## WHAT YOU SHOULD DO
I'd like every entry returned exactly as it is, with the images left out.

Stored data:
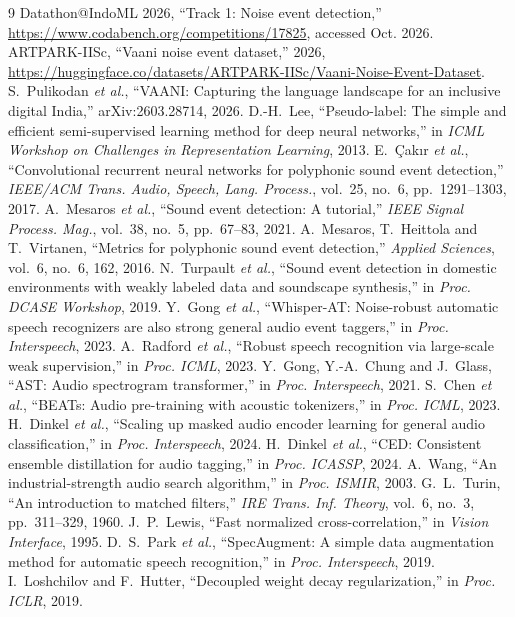 \documentclass[conference]{IEEEtran}
\begin{document}
\begin{thebibliography}{9}
 Datathon@IndoML 2026, ``Track 1: Noise event detection,''
\url{https://www.codabench.org/competitions/17825}, accessed Oct. 2026.
 ARTPARK-IISc, ``Vaani noise event dataset,'' 2026,
\url{https://huggingface.co/datasets/ARTPARK-IISc/Vaani-Noise-Event-Dataset}.
 S.~Pulikodan \emph{et al.}, ``VAANI: Capturing the language landscape for an inclusive digital
India,'' arXiv:2603.28714, 2026.
 D.-H.~Lee, ``Pseudo-label: The simple and efficient semi-supervised learning method for deep neural
networks,'' in \emph{ICML Workshop on Challenges in Representation Learning}, 2013.
 E.~\c{C}ak{\i}r \emph{et al.}, ``Convolutional recurrent neural networks for polyphonic sound event
detection,'' \emph{IEEE/ACM Trans. Audio, Speech, Lang. Process.}, vol.~25, no.~6, pp.~1291--1303, 2017.
 A.~Mesaros \emph{et al.}, ``Sound event detection: A tutorial,'' \emph{IEEE Signal Process.
Mag.}, vol.~38, no.~5, pp.~67--83, 2021.
 A.~Mesaros, T.~Heittola and T.~Virtanen, ``Metrics for polyphonic sound event detection,''
\emph{Applied Sciences}, vol.~6, no.~6, 162, 2016.
 N.~Turpault \emph{et al.}, ``Sound event detection in domestic environments with weakly labeled
data and soundscape synthesis,'' in \emph{Proc. DCASE Workshop}, 2019.
 Y.~Gong \emph{et al.}, ``Whisper-AT: Noise-robust automatic speech recognizers are also strong
general audio event taggers,'' in \emph{Proc. Interspeech}, 2023.
 A.~Radford \emph{et al.}, ``Robust speech recognition via large-scale weak supervision,'' in
\emph{Proc. ICML}, 2023.
 Y.~Gong, Y.-A.~Chung and J.~Glass, ``AST: Audio spectrogram transformer,'' in \emph{Proc. Interspeech},
2021.
 S.~Chen \emph{et al.}, ``BEATs: Audio pre-training with acoustic tokenizers,'' in \emph{Proc. ICML},
2023.
 H.~Dinkel \emph{et al.}, ``Scaling up masked audio encoder learning for general audio
classification,'' in \emph{Proc. Interspeech}, 2024.
 H.~Dinkel \emph{et al.}, ``CED: Consistent ensemble distillation for audio tagging,'' in \emph{Proc.
ICASSP}, 2024.
 A.~Wang, ``An industrial-strength audio search algorithm,'' in \emph{Proc. ISMIR}, 2003.
 G.~L.~Turin, ``An introduction to matched filters,'' \emph{IRE Trans. Inf. Theory}, vol.~6, no.~3,
pp.~311--329, 1960.
 J.~P.~Lewis, ``Fast normalized cross-correlation,'' in \emph{Vision Interface}, 1995.
 D.~S.~Park \emph{et al.}, ``SpecAugment: A simple data augmentation method for automatic speech
recognition,'' in \emph{Proc. Interspeech}, 2019.
 I.~Loshchilov and F.~Hutter, ``Decoupled weight decay regularization,'' in \emph{Proc. ICLR}, 2019.
\end{thebibliography}
\end{document}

## ANSWER BOX
 \documentclass[conference]{IEEEtran}
\begin{document}
\begin{thebibliography}{9}
 Datathon@IndoML 2026, ``Track 1: Noise event detection,''
\url{https://www.codabench.org/competitions/17825}, accessed Oct. 2026.
 ARTPARK-IISc, ``Vaani noise event dataset,'' 2026,
\url{https://huggingface.co/datasets/ARTPARK-IISc/Vaani-Noise-Event-Dataset}.
 S.~Pulikodan \emph{et al.}, ``VAANI: Capturing the language landscape for an inclusive digital
India,'' arXiv:2603.28714, 2026.
 D.-H.~Lee, ``Pseudo-label: The simple and efficient semi-supervised learning method for deep neural
networks,'' in \emph{ICML Workshop on Challenges in Representation Learning}, 2013.
 E.~\c{C}ak{\i}r \emph{et al.}, ``Convolutional recurrent neural networks for polyphonic sound event
detection,'' \emph{IEEE/ACM Trans. Audio, Speech, Lang. Process.}, vol.~25, no.~6, pp.~1291--1303, 2017.
 A.~Mesaros \emph{et al.}, ``Sound event detection: A tutorial,'' \emph{IEEE Signal Process.
Mag.}, vol.~38, no.~5, pp.~67--83, 2021.
 A.~Mesaros, T.~Heittola and T.~Virtanen, ``Metrics for polyphonic sound event detection,''
\emph{Applied Sciences}, vol.~6, no.~6, 162, 2016.
 N.~Turpault \emph{et al.}, ``Sound event detection in domestic environments with weakly labeled
data and soundscape synthesis,'' in \emph{Proc. DCASE Workshop}, 2019.
 Y.~Gong \emph{et al.}, ``Whisper-AT: Noise-robust automatic speech recognizers are also strong
general audio event taggers,'' in \emph{Proc. Interspeech}, 2023.
 A.~Radford \emph{et al.}, ``Robust speech recognition via large-scale weak supervision,'' in
\emph{Proc. ICML}, 2023.
 Y.~Gong, Y.-A.~Chung and J.~Glass, ``AST: Audio spectrogram transformer,'' in \emph{Proc. Interspeech},
2021.
 S.~Chen \emph{et al.}, ``BEATs: Audio pre-training with acoustic tokenizers,'' in \emph{Proc. ICML},
2023.
 H.~Dinkel \emph{et al.}, ``Scaling up masked audio encoder learning for general audio
classification,'' in \emph{Proc. Interspeech}, 2024.
 H.~Dinkel \emph{et al.}, ``CED: Consistent ensemble distillation for audio tagging,'' in \emph{Proc.
ICASSP}, 2024.
 A.~Wang, ``An industrial-strength audio search algorithm,'' in \emph{Proc. ISMIR}, 2003.
 G.~L.~Turin, ``An introduction to matched filters,'' \emph{IRE Trans. Inf. Theory}, vol.~6, no.~3,
pp.~311--329, 1960.
 J.~P.~Lewis, ``Fast normalized cross-correlation,'' in \emph{Vision Interface}, 1995.
 D.~S.~Park \emph{et al.}, ``SpecAugment: A simple data augmentation method for automatic speech
recognition,'' in \emph{Proc. Interspeech}, 2019.
 I.~Loshchilov and F.~Hutter, ``Decoupled weight decay regularization,'' in \emph{Proc. ICLR}, 2019.
\end{thebibliography}
\end{document}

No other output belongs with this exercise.